▸ TASK TO COMPLETE: Retrieve all lines below that have the string "devices".

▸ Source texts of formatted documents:
==================================================

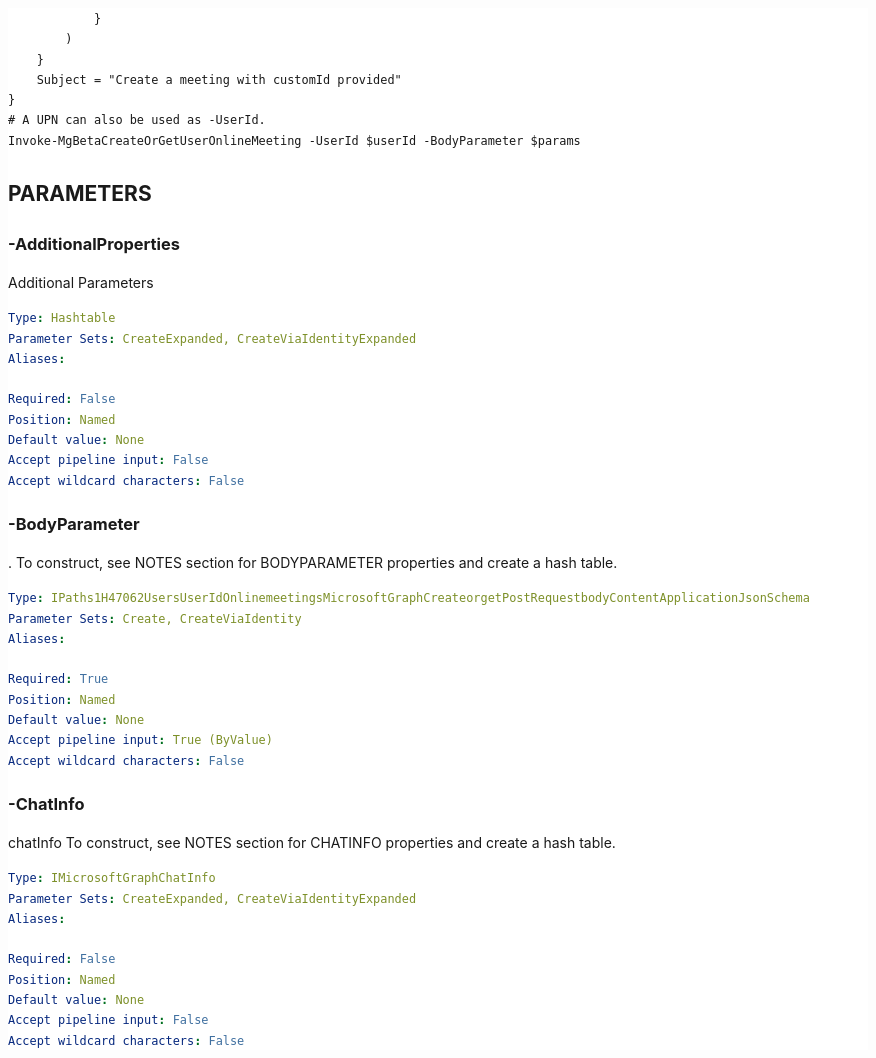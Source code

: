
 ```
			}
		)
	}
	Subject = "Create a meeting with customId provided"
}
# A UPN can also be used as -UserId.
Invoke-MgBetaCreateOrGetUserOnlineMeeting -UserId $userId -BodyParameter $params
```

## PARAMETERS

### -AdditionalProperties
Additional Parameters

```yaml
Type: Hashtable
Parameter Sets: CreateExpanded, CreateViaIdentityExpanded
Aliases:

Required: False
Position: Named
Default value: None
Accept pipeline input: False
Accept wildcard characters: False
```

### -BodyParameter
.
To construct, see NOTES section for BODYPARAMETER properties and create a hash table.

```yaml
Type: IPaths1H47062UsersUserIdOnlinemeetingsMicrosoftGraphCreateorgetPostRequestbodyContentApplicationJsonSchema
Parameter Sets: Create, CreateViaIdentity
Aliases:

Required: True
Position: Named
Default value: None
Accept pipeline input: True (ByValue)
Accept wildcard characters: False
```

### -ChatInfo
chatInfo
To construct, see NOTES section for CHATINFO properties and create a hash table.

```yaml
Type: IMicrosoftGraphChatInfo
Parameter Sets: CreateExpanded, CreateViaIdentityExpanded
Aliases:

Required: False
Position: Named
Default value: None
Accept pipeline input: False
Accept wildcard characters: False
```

==================================================

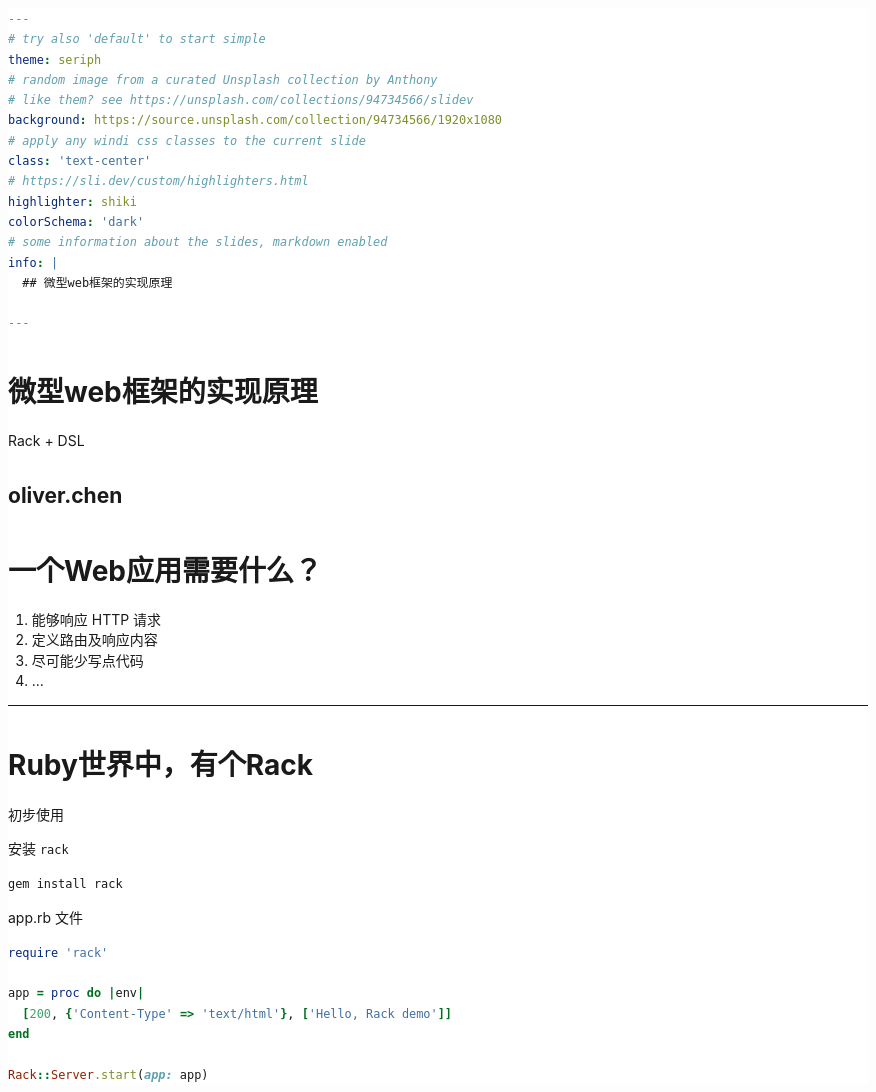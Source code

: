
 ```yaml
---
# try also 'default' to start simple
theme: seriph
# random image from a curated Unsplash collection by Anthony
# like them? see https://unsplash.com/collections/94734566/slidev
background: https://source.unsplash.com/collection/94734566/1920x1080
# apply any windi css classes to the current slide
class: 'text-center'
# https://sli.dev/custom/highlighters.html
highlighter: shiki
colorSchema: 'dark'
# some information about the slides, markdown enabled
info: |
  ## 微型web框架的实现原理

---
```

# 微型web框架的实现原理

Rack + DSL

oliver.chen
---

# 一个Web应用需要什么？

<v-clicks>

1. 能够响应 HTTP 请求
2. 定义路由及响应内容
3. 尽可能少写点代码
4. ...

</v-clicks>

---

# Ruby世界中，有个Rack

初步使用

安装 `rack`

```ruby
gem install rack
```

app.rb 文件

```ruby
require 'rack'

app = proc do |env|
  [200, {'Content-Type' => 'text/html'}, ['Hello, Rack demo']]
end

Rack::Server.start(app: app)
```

==================================================

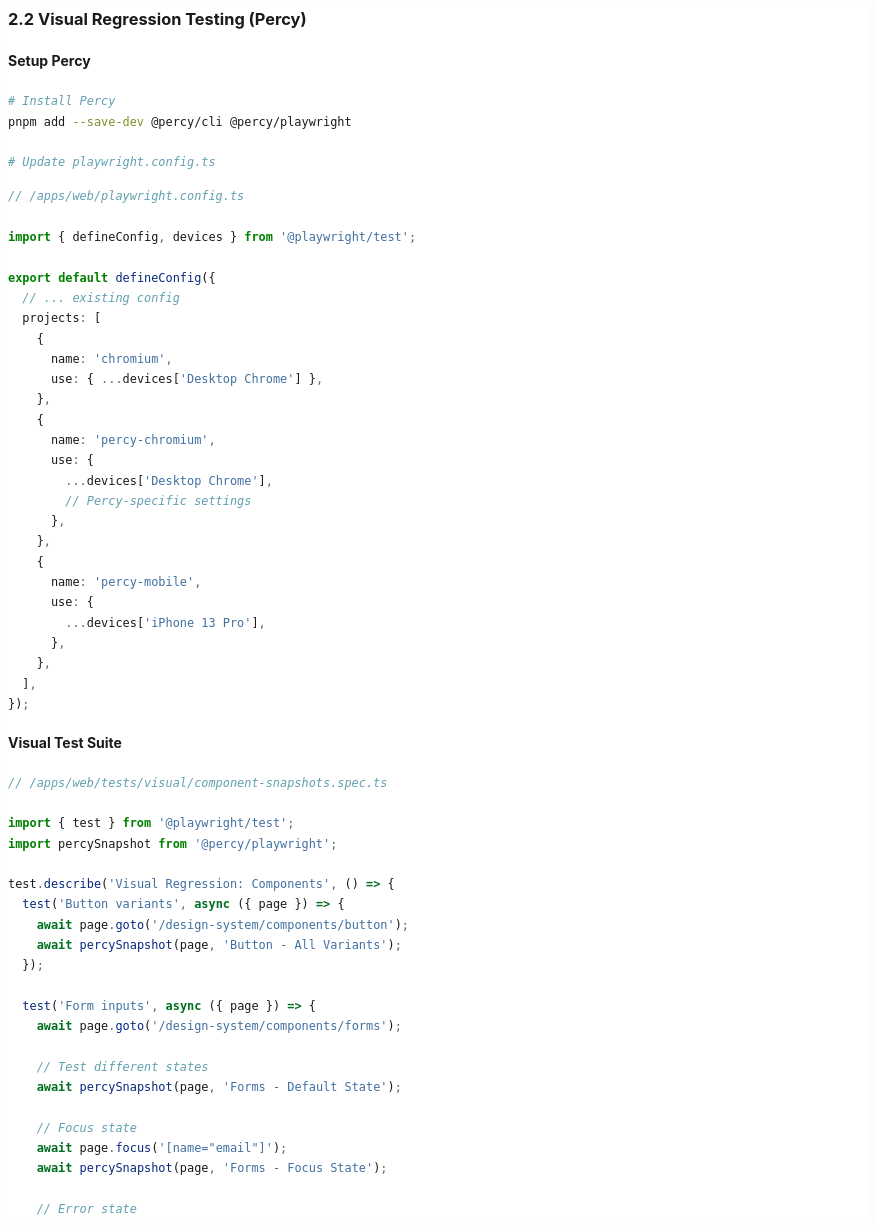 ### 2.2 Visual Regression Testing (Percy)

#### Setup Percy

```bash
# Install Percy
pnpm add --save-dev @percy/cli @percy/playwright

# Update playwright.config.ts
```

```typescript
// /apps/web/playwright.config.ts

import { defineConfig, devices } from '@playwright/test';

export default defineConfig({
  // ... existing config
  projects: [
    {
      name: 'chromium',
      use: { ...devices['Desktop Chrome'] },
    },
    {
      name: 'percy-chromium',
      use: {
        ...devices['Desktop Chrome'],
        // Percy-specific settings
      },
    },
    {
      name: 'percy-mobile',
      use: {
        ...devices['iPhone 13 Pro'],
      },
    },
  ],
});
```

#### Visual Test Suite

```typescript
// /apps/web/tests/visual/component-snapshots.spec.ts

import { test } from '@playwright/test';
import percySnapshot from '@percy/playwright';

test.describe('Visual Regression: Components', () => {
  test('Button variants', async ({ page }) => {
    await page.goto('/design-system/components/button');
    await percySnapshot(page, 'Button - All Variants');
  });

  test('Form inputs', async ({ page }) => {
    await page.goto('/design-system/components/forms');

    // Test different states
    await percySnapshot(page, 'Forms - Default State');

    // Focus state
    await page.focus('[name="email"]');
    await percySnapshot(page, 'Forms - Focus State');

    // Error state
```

==================================================

▸ SOLUTION BELOW:
import { defineConfig, devices } from '@playwright/test';
      use: { ...devices['Desktop Chrome'] },
        ...devices['Desktop Chrome'],
        ...devices['iPhone 13 Pro'],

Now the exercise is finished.